Home » Archives » February 2008 » Holding Down Your Chowder
[Previous entry: "No Drumroll, Please!"] [Next entry: "Strike Update"]
02/02/2008: Holding Down Your Chowder
In looking over my last post, I think I should point out that the examples I cited aren't only used to delay the arrival of a pun. They're also generally part of a joke in themselves, in which a character, searching for a polite way to say something, comes up with the most impolite way possible. It usually looks like this:
He was -- how can I put this delicately? -- a rat-bastard.

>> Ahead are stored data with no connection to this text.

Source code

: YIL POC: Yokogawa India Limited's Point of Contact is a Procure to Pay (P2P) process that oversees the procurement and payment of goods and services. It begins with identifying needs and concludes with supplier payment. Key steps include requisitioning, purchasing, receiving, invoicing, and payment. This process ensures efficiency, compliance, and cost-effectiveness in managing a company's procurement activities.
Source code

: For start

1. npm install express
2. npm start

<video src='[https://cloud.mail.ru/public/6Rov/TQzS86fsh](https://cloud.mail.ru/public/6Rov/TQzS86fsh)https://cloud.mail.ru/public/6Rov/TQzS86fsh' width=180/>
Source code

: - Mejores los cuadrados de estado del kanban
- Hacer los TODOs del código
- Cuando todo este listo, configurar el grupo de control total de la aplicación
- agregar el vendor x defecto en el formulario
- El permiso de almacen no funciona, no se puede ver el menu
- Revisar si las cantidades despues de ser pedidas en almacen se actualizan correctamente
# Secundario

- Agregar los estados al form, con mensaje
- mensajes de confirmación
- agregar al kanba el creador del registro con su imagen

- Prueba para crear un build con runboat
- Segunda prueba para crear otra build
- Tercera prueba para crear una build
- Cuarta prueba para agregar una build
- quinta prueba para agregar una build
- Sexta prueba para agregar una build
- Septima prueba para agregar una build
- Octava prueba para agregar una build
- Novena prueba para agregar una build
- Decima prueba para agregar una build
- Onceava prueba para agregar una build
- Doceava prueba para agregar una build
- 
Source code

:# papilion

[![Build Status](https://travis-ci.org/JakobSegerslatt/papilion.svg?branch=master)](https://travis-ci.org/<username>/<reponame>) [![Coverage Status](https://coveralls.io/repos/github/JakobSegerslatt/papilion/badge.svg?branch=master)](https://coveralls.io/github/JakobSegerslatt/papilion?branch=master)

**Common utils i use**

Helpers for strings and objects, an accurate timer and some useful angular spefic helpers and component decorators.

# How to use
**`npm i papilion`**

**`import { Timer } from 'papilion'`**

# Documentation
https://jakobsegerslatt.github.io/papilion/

Again, I object on the grounds that the joke is painfully familiar and hopelessly telegraphed. Once you hit the word "delicately," you know what the joke is. The only possible pay-off that'll surprise the reader/audience is the particular choice of epithet that's coming along next. And they're still going to wince at the utter clamminess of the set-up.
That doesn't mean that you can't mine this joke area. The idea of someone trying to find an inoffensive word and failing has some humor potential. Just put in the extra effort and see if you can find another way to get there. For example, maybe you could have your character, realizing they're in mixed company, suppress the word they're looking for, then scream "rat-bastard!" half-way through the next page in the middle of someone else's heartfelt line. Same joke area, much bigger pay-off.
There's a good general lesson there, of course. Don't throw the chowder out with the clams. Often the general idea of a joke is good, even if the execution of one particular take on that idea has gone bad.
Lunch: cheese and crackers with real-sugar Coke, not corn-syrup Coke. It's imported from Mexico. You can find it if you know where to look.